- **What you need to do**
Begin at the line below that has "2824 | **0.744** |" and stop after the line that has "8,089 | 0.028 | 😰 |". Please restate only those lines, word for word.

::::::

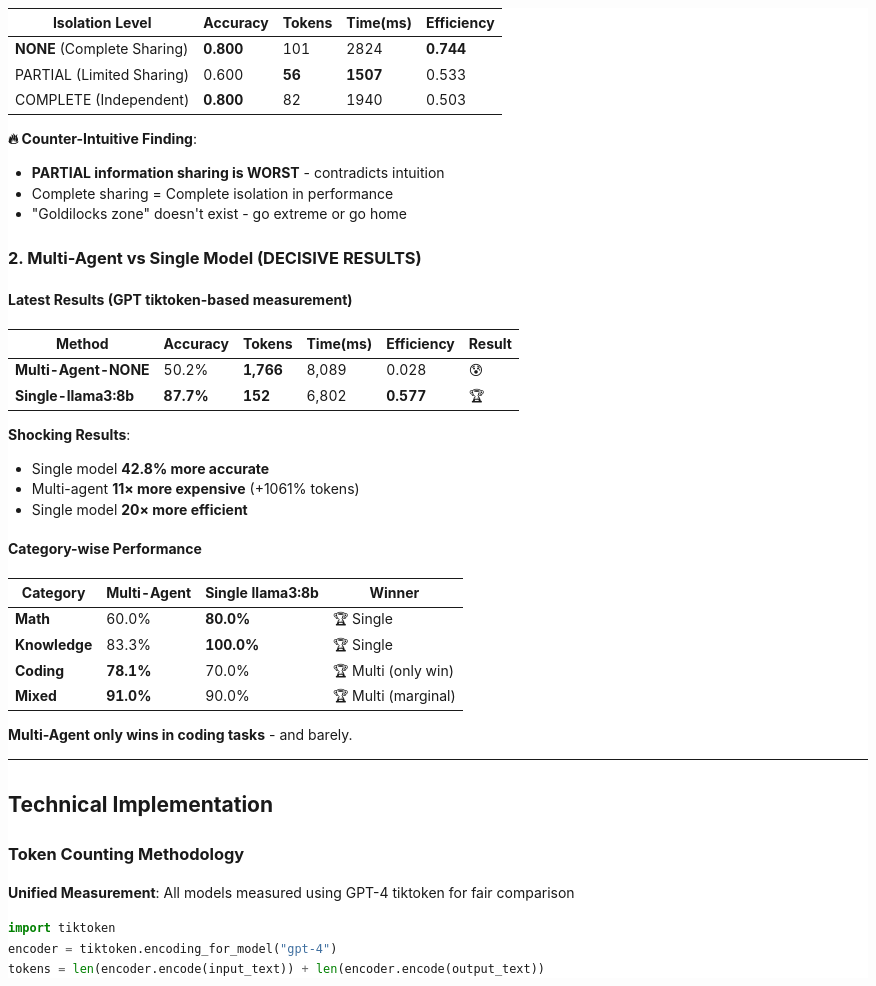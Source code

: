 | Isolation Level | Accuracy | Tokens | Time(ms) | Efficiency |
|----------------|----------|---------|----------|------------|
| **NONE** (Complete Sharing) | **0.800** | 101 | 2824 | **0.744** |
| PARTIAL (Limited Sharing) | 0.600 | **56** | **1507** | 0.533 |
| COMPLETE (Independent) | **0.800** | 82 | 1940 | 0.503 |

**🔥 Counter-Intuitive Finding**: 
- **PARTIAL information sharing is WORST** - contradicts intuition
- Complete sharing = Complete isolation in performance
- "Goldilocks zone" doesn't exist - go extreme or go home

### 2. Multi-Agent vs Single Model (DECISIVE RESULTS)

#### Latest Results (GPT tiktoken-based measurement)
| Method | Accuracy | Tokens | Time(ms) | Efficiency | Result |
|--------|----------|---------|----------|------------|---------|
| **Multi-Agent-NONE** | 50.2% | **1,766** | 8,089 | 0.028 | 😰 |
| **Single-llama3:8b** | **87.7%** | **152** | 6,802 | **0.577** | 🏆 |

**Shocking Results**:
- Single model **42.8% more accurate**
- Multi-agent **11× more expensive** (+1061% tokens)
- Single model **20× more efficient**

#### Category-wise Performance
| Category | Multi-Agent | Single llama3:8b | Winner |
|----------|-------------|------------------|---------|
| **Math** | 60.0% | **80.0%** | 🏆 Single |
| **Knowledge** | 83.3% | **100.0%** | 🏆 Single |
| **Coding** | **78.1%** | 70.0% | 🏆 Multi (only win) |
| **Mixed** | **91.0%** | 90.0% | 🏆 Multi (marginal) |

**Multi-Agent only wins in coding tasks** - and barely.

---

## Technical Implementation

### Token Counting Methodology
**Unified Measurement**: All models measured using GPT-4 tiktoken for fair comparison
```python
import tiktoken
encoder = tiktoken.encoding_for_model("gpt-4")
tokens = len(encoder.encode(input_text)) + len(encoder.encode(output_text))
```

::::::

- **Solution to this problem**
| **NONE** (Complete Sharing) | **0.800** | 101 | 2824 | **0.744** |
| PARTIAL (Limited Sharing) | 0.600 | **56** | **1507** | 0.533 |
| COMPLETE (Independent) | **0.800** | 82 | 1940 | 0.503 |

**🔥 Counter-Intuitive Finding**: 
- **PARTIAL information sharing is WORST** - contradicts intuition
- Complete sharing = Complete isolation in performance
- "Goldilocks zone" doesn't exist - go extreme or go home

### 2. Multi-Agent vs Single Model (DECISIVE RESULTS)

#### Latest Results (GPT tiktoken-based measurement)
| Method | Accuracy | Tokens | Time(ms) | Efficiency | Result |
|--------|----------|---------|----------|------------|---------|
| **Multi-Agent-NONE** | 50.2% | **1,766** | 8,089 | 0.028 | 😰 |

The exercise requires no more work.